It would be almost three hours until Tesla’s big announcement, but inside a Northwestern University classroom near Chicago Thursday night, the famed nuclear critic Arnie Gundersen had the inside scoop: Tesla Motors TSLA -0.04% CEO Elon Musk
was about to announce an industrial-scale battery, Gundersen said, that
would cost about 2¢ per kilowatt hour to use, putting the final nail in
the coffin of nuclear power.
Thus Tesla’s big news broke first not amongst the throng of
reporters gathered under swirling colored lights at the carmaker’s
Hawthorne, Calif. headquarters, but in the middle of a debate on the
future of nuclear power sponsored by students agitating for a “Fossil Free NU.” It was Gundersen vs. Jordi Roglans-Ribas, the director of the Nuclear Engineering Division of Argonne National Laboratory.
Roglans-Ribas had just finished arguing that any future free
of fossil fuels would need nuclear power, which provides carbon-free energy 24 hours a day, supplying the reliability lacking in renewables like solar and wind.
Gundersen called that claim a “marketing ploy.” “We all know that the wind doesn’t blow consistently and the sun
doesn’t shine every day,” he said, “but the nuclear industry would have
you believe that humankind is smart enough to develop techniques to
store nuclear waste for a quarter of a million years, but at the same
time human kind is so dumb we can’t figure out a way to store solar
electricity overnight. To me that doesn’t make sense.”
Then Gundersen told the audience of about 80 students and visitors
that it was a momentous day in history—because of something that was
about to happen in California. He evoked Elon Musk, the founder of PayPal , chairman of SpaceX and SolarCity SCTY +2.6%, and the product architect for Tesla Motors:
“At about ten ‘o’clock tonight he’s going to hold a press conference
and he’s going to announce that he’s going to build industrial scale
storage batteries. While the announcement is still two hours away, it
appears that they’ll be able to produce these large batteries for about
2¢ per kilowatt hour. That’s an enormous breakthrough,” Gundersen said.

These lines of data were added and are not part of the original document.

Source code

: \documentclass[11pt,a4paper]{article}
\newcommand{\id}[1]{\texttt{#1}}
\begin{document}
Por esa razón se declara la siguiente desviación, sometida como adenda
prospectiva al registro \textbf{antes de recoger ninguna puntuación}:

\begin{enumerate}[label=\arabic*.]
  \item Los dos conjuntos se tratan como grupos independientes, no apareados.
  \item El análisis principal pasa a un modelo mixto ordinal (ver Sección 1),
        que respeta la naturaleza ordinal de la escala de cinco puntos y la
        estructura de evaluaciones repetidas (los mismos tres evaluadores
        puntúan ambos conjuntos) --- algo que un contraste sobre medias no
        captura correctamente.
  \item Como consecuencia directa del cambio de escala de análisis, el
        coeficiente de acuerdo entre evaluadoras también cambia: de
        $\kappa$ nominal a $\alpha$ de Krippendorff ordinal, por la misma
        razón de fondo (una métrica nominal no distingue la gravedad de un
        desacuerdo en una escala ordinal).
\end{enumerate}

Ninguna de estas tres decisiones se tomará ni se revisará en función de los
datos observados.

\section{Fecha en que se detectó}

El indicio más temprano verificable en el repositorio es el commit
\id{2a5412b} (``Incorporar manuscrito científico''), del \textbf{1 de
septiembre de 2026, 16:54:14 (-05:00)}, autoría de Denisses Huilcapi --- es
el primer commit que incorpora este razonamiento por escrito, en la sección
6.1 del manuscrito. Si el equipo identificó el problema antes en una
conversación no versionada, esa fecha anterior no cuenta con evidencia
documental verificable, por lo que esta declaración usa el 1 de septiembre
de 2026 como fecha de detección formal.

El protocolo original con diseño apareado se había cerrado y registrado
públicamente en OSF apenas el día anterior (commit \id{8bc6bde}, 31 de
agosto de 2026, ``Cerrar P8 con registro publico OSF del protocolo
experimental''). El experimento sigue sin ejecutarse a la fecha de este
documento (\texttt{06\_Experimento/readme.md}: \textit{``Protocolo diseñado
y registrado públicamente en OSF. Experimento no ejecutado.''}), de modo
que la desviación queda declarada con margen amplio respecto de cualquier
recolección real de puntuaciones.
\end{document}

“So the nuclear argument that they’re the only 24-7 source is off the table now because Elon Musk has convinced me that industrial scale storage is in fact possible, and it’s here.” And a few hours later Musk announced
the launch of Tesla Energy, ”a suite of batteries for homes,
businesses, and utilities fostering a clean energy ecosystem and helping
wean the world off fossil fuels.” Many had anticipated the
batteries—but not the price.
Tesla will sell the home battery, the Tesla Powerall, for $3,500, a fraction of the $13,000 price observers had expected, and perhaps more importantly, a fraction of the cost of the $10,000 battery announced earlier this week by European competitors Sungevity and Sonnenbatterie.
Musk did not describe the cost of the utility-scale battery, but the
prospect of a cheap new battery powered Gundersen’s economic
argument as he collegially set out to demolish the nuclear claim: The UK government just signed an agreement guaranteeing a price of 16
cents per kilowatt hour for power generated by a reactor proposed for
Hinkley Point, on the coast at Somerset, England. That fresh contract
represents an example, Gundersen argued, of the market price of new
nuclear power.
Solar power costs six to seven cents, he said, and wind costs four or five cents. Add
2¢ for the cost of a utility-scale Tesla battery, and renewables with
reliable storage are still at half the price of new nuclear power.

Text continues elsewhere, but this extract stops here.